▶ Work to complete
For the word "during", count the lines below that contain it. Give the number alone.

Saved data entries:
□ □ □ □ □ □ □
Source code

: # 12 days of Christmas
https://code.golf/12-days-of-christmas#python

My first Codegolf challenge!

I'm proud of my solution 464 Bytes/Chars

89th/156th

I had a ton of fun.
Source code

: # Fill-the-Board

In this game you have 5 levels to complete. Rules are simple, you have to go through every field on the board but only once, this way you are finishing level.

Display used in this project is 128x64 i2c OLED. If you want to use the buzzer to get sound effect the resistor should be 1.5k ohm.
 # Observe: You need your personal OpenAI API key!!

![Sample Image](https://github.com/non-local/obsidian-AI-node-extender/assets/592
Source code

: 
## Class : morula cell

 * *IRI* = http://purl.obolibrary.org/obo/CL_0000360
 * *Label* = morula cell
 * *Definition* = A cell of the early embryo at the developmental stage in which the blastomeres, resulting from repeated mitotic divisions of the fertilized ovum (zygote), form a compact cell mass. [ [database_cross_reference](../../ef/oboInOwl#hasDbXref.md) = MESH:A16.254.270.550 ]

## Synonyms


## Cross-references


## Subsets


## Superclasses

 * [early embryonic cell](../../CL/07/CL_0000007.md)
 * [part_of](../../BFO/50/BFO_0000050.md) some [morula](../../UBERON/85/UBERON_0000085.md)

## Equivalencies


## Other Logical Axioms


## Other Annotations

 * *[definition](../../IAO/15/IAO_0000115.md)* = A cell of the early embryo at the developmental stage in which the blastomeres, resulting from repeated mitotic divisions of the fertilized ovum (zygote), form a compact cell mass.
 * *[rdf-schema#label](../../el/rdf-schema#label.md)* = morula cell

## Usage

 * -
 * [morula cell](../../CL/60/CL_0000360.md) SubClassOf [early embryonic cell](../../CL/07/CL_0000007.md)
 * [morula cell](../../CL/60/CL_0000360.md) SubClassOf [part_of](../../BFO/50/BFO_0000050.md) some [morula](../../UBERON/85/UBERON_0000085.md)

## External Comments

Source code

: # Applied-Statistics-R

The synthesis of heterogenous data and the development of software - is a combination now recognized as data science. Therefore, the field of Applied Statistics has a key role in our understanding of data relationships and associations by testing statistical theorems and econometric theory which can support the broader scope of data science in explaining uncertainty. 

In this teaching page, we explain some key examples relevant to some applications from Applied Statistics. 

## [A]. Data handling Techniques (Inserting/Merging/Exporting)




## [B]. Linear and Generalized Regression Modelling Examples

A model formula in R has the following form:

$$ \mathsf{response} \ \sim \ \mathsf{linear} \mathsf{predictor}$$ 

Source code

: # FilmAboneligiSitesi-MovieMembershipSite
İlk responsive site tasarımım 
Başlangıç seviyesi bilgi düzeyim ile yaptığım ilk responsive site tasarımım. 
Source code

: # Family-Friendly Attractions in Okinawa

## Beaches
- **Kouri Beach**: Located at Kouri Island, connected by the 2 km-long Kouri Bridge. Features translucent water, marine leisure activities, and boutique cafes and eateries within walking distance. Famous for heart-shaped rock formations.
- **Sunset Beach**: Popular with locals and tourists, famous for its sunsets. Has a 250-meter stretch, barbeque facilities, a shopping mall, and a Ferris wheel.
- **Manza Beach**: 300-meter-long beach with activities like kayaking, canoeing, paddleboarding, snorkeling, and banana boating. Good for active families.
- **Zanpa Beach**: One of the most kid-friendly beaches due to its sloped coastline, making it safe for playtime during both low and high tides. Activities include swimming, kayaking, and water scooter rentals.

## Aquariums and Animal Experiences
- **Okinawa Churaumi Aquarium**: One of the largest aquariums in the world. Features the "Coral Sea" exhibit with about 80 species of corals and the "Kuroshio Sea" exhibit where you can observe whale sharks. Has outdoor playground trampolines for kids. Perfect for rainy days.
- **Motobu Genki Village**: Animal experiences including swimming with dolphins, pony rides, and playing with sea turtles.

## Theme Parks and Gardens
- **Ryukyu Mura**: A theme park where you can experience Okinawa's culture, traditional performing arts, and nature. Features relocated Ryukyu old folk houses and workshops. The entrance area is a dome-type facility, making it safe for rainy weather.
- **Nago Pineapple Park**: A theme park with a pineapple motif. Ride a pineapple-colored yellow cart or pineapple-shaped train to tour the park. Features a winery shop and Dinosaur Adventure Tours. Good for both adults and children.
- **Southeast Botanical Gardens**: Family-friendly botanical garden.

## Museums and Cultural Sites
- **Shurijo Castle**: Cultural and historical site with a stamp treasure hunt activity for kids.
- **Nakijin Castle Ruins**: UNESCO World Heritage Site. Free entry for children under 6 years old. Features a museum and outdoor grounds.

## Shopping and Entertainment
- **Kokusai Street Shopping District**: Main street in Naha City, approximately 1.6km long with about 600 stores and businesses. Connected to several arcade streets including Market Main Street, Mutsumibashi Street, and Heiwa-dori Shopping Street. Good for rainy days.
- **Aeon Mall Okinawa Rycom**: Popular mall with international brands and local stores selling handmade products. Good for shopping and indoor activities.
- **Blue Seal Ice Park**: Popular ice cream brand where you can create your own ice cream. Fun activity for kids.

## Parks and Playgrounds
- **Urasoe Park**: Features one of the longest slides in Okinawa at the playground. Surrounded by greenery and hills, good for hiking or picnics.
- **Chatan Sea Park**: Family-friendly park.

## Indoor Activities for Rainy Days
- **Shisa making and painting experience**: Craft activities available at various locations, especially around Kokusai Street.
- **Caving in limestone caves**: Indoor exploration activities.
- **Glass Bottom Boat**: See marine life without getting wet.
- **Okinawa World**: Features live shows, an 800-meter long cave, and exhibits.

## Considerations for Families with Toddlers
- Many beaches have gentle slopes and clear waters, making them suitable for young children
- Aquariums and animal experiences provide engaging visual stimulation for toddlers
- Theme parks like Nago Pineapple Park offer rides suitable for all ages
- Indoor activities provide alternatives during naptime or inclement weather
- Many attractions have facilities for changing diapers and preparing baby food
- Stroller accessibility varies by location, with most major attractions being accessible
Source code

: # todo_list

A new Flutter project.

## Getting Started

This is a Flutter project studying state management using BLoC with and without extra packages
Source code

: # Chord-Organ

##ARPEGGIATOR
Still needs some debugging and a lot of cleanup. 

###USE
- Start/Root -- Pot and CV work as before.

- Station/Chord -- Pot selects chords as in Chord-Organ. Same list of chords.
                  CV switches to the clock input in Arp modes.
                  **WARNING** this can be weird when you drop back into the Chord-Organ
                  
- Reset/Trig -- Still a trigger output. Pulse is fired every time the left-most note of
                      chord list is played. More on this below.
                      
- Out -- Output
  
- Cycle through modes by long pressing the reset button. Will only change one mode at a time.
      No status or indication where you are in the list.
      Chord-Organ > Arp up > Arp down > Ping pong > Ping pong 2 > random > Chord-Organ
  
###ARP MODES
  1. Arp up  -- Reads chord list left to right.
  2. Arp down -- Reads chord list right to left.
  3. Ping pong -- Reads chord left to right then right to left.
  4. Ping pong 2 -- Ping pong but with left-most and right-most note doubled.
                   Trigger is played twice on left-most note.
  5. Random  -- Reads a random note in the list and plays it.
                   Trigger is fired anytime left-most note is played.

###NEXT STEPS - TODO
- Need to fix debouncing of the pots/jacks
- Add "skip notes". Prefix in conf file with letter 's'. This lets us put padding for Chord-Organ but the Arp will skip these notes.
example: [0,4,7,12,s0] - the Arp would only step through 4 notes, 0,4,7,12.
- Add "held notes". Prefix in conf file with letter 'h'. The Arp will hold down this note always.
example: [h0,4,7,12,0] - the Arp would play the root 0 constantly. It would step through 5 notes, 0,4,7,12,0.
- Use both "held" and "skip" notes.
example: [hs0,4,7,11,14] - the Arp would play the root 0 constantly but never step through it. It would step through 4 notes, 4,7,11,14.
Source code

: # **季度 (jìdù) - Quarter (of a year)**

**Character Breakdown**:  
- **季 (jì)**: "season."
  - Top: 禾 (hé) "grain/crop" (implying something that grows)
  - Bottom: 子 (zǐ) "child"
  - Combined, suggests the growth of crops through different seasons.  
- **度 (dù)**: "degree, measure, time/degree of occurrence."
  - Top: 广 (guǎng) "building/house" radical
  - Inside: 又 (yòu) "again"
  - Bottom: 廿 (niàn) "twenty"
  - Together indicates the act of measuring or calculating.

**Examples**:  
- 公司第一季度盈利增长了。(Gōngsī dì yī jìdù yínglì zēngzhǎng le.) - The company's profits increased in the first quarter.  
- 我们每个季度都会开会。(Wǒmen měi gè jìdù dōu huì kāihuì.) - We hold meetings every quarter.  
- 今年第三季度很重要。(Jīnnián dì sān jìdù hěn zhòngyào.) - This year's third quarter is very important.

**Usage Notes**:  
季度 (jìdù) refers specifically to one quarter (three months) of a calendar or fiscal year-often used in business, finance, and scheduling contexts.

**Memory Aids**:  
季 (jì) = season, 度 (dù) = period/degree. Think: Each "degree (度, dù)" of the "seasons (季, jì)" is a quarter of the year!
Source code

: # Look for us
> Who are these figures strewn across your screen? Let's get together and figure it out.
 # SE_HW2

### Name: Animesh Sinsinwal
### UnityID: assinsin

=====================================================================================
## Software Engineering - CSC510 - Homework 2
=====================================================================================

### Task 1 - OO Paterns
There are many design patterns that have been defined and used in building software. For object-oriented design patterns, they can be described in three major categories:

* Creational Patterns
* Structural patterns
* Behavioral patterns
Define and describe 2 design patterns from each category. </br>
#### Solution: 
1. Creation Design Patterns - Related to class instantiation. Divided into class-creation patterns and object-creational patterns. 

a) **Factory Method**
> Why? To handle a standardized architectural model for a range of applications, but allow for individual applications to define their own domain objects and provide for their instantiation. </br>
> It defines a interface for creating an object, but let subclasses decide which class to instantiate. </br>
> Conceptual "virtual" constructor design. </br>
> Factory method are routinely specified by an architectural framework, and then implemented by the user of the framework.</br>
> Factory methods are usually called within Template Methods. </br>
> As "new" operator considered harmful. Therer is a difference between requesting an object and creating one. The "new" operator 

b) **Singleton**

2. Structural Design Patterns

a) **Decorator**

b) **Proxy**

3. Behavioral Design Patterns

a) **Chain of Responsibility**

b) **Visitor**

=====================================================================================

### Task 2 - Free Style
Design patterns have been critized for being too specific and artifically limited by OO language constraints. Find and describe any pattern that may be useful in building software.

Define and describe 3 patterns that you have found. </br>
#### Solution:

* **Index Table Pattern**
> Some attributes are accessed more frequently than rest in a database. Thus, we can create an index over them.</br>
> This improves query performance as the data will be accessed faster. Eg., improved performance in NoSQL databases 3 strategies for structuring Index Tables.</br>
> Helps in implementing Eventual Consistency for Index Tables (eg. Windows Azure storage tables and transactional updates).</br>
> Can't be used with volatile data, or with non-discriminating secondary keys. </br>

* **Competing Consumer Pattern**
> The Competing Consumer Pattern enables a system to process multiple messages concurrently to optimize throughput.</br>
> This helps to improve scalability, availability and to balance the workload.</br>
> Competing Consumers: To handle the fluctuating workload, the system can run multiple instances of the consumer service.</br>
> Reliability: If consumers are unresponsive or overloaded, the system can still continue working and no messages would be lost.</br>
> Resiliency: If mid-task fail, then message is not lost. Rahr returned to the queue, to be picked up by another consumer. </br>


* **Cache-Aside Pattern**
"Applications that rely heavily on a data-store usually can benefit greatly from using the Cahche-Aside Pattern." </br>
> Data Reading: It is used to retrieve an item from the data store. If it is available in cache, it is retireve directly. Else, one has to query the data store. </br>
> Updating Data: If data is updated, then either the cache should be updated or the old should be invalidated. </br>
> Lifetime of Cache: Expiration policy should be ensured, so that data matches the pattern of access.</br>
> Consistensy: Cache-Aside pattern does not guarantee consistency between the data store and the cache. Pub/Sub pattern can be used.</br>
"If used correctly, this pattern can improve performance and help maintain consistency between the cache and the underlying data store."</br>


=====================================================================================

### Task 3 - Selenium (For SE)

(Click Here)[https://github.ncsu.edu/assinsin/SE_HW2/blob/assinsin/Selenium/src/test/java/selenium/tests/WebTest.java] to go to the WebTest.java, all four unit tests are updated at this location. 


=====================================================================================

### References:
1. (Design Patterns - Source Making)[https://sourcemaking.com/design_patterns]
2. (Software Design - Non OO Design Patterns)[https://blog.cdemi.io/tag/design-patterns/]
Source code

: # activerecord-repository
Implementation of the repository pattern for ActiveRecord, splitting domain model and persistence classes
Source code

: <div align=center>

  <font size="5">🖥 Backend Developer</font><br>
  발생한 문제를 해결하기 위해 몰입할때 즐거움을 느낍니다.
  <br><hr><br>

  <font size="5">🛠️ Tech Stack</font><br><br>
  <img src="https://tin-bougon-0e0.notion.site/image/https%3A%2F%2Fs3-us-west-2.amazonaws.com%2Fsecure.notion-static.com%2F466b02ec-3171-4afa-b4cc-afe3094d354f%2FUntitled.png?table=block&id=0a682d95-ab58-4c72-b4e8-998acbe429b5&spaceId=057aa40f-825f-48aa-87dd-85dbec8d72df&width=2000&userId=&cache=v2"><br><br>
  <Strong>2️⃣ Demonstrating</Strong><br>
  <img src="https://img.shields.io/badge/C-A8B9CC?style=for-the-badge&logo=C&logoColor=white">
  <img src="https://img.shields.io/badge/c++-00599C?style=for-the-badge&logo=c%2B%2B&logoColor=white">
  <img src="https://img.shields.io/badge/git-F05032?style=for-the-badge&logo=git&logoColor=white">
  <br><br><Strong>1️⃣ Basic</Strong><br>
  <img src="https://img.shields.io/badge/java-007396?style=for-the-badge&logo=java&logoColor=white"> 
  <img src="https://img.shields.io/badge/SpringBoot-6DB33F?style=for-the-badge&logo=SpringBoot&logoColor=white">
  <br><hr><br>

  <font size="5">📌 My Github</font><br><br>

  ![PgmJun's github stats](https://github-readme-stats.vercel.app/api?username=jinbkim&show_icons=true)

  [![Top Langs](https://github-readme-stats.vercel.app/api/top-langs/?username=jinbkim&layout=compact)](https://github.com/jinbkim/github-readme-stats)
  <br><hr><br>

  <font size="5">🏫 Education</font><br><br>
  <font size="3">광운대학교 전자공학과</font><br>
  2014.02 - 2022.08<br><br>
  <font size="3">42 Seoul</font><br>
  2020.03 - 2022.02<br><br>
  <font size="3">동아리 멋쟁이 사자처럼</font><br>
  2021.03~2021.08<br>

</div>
□ □ □ □ □ □ □
▶ Response area
2